* [RECORDS SUPPLIED]:
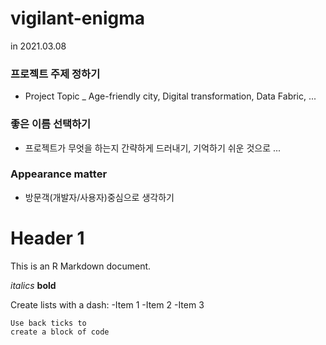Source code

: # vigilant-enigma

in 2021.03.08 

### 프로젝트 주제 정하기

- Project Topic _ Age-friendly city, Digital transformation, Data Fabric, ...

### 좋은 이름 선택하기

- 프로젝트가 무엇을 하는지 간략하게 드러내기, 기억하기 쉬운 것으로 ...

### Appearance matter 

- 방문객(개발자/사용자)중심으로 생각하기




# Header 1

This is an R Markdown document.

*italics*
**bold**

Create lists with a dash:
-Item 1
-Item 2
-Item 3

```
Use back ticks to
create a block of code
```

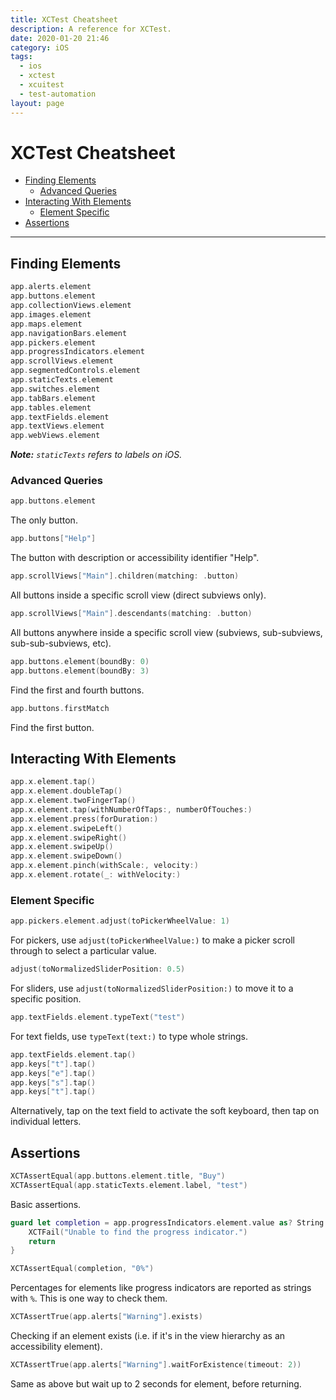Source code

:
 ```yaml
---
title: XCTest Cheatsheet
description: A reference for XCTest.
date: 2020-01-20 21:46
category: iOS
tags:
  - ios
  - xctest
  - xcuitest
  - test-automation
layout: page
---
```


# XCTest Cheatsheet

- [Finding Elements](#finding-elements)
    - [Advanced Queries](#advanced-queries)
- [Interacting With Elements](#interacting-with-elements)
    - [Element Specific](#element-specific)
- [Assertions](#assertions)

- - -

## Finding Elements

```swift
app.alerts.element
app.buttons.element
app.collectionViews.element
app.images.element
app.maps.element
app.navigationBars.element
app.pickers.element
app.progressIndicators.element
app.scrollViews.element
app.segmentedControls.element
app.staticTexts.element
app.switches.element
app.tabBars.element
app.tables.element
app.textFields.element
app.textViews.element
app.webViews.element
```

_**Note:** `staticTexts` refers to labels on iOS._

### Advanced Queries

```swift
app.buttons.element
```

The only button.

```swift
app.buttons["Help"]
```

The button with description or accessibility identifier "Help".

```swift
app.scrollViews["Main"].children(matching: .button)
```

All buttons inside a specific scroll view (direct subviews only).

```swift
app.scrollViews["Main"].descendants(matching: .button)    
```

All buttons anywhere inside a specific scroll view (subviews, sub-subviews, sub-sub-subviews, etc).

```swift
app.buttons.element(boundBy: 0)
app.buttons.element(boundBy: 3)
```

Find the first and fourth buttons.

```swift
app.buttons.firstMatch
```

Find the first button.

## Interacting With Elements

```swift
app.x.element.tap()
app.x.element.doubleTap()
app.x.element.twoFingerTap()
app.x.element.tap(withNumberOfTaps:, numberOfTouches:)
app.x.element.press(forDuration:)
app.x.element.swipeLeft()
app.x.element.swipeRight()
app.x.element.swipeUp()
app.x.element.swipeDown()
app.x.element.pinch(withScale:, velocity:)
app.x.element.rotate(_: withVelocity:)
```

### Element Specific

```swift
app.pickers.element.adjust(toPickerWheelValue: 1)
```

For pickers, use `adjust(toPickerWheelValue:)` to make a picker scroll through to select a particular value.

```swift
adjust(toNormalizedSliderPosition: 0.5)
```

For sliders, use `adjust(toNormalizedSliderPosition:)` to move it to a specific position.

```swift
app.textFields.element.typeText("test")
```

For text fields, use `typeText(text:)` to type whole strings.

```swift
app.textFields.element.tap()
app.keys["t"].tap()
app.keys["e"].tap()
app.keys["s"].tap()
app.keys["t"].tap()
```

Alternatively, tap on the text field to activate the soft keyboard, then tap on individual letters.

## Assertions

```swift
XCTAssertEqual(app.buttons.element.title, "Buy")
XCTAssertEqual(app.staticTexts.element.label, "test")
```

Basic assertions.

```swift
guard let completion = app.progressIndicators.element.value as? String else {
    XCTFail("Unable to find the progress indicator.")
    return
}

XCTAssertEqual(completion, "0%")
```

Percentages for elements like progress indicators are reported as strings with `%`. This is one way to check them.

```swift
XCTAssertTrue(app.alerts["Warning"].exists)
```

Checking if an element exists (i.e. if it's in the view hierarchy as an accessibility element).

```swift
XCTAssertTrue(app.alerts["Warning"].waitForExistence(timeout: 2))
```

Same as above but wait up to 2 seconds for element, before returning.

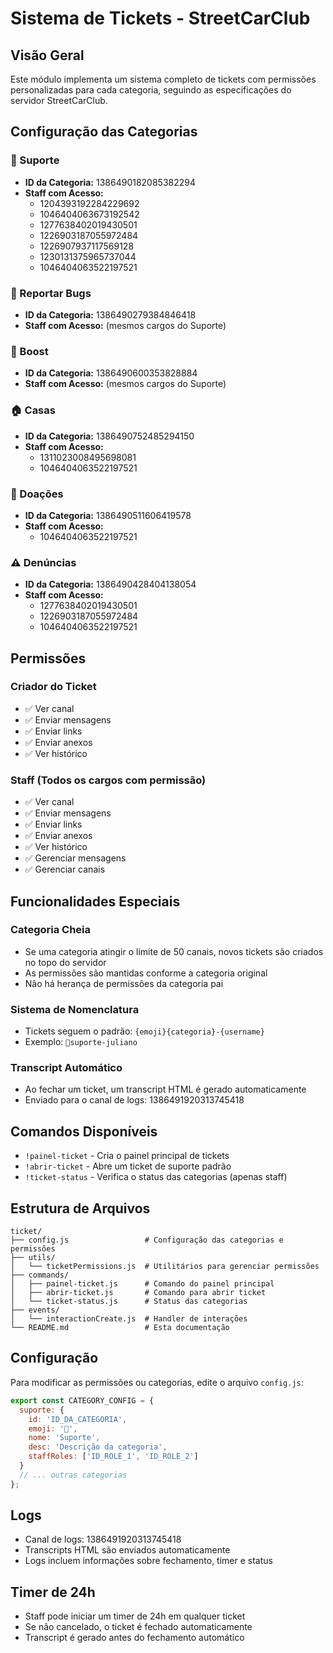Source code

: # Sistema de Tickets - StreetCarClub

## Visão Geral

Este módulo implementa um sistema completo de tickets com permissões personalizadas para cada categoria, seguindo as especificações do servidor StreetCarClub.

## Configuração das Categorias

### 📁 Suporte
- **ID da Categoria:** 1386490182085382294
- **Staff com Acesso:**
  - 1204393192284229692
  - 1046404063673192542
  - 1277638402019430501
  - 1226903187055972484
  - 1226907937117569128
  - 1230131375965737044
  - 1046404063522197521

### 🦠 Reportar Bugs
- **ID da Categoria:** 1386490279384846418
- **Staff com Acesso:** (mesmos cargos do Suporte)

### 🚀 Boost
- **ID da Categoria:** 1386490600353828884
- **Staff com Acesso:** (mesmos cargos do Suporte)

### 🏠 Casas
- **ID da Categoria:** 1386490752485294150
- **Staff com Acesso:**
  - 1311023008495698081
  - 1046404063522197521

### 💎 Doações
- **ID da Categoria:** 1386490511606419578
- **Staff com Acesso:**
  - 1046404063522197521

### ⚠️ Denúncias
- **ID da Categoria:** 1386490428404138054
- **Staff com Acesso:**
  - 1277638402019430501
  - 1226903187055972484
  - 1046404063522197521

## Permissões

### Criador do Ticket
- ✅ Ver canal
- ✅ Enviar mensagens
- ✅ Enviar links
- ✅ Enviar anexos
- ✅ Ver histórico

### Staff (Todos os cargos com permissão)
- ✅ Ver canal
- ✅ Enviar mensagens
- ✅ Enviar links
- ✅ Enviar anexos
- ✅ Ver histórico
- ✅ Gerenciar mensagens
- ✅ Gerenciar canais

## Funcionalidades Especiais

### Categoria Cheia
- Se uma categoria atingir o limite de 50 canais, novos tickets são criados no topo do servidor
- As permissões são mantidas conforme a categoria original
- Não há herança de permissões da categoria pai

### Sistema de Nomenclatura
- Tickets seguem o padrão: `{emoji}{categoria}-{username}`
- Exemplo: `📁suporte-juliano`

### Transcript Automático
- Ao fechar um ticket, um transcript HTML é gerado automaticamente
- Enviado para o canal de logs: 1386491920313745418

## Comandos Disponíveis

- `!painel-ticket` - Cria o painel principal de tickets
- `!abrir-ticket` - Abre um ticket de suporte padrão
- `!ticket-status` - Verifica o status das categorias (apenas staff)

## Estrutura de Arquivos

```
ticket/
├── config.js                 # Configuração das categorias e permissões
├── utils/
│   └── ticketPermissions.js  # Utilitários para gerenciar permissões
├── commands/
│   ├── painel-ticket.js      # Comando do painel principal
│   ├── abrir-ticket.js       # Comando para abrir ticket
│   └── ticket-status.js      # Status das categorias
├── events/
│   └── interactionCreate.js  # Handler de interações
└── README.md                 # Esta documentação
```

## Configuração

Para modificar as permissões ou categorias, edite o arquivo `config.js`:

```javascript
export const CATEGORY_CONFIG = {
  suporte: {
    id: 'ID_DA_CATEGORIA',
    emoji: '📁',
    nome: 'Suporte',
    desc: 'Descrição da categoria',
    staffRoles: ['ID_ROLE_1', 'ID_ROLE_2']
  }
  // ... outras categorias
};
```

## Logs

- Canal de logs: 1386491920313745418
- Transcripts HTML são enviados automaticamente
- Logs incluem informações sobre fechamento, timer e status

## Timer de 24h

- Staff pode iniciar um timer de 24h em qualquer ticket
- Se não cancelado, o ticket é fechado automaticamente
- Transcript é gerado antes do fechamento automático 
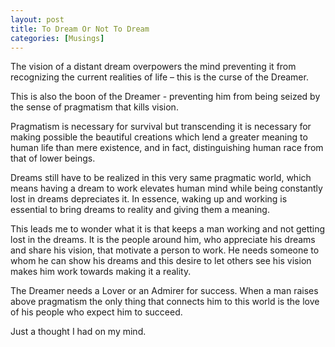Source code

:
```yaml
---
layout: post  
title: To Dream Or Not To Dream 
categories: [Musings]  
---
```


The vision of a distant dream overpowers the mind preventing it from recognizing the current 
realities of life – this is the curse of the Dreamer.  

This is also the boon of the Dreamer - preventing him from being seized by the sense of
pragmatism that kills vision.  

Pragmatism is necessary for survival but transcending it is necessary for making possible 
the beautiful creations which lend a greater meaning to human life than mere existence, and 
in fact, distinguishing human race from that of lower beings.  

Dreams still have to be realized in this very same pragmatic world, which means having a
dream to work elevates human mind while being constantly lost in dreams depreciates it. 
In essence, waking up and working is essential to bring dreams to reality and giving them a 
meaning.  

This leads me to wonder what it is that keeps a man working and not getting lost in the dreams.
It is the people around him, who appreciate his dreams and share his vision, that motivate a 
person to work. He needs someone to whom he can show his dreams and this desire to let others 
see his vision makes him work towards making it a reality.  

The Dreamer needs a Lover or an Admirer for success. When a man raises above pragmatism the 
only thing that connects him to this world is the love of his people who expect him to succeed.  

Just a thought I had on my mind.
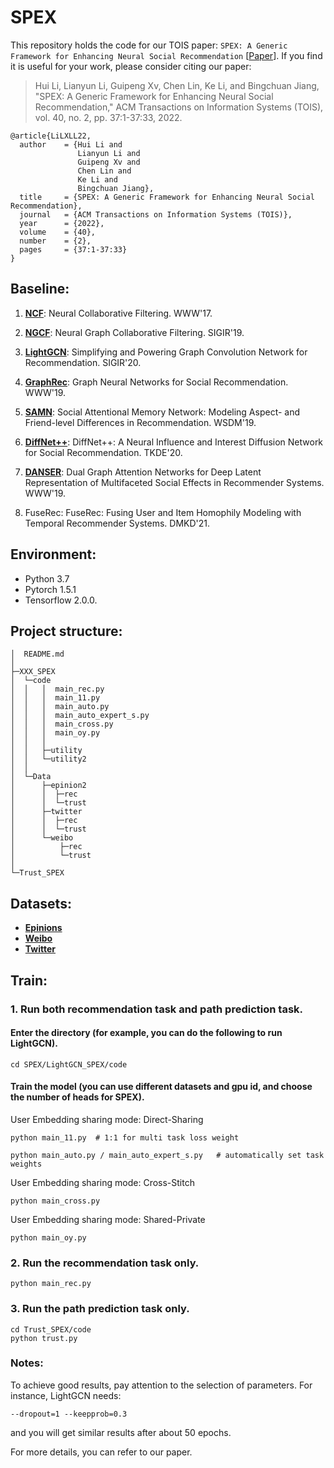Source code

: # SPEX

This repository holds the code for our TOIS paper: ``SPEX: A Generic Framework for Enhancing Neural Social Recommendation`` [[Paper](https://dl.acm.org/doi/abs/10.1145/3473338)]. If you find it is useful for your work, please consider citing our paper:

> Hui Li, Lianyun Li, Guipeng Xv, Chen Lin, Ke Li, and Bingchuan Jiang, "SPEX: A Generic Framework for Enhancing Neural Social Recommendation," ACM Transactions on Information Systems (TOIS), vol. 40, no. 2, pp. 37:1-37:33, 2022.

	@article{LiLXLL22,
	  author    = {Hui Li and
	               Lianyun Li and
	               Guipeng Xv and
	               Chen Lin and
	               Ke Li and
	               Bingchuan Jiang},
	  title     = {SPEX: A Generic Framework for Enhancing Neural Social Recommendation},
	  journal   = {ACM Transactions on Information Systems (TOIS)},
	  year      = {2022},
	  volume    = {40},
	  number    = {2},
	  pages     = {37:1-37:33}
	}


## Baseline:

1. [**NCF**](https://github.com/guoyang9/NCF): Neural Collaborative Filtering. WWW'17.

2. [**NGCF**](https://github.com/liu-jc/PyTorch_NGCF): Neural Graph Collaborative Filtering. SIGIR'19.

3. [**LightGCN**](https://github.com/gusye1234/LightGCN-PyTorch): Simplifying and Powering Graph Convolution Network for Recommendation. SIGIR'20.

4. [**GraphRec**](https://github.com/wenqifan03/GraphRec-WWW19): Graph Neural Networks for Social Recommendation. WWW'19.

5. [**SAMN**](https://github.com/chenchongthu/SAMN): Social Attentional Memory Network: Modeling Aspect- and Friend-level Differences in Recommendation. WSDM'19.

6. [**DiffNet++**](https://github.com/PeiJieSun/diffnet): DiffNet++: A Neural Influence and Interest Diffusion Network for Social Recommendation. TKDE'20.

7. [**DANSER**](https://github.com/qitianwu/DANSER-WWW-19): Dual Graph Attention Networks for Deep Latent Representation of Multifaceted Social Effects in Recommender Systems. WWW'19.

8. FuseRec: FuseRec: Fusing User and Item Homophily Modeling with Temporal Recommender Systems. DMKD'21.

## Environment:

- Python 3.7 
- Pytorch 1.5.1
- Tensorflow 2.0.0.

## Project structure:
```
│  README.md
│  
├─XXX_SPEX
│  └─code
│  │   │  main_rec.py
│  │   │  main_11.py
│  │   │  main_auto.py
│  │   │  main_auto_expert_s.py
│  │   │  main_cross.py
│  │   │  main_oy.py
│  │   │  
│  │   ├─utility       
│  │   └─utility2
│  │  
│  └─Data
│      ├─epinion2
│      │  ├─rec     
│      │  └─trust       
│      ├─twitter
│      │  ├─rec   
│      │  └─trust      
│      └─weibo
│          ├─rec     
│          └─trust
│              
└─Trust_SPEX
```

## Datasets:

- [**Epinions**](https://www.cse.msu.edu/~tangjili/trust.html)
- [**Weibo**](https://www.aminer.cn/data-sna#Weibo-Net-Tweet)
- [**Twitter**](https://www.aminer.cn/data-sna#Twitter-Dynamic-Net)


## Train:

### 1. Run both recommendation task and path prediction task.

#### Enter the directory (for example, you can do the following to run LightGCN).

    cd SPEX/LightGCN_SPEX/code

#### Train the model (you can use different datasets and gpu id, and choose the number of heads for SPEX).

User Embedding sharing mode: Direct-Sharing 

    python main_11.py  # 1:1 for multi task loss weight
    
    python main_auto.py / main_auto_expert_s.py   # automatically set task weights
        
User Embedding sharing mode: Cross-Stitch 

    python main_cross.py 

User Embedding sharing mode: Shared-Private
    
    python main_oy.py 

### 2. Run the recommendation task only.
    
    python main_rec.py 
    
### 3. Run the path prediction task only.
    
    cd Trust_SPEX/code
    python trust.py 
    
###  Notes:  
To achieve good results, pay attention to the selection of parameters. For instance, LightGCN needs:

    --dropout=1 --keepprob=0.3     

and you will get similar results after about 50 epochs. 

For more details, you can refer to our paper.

* [ASSIGNMENT]: Search the entries for "Project" and copy each matching line.

* [RESPONSE]:
- Project Topic _ Age-friendly city, Digital transformation, Data Fabric, ...
## Project structure:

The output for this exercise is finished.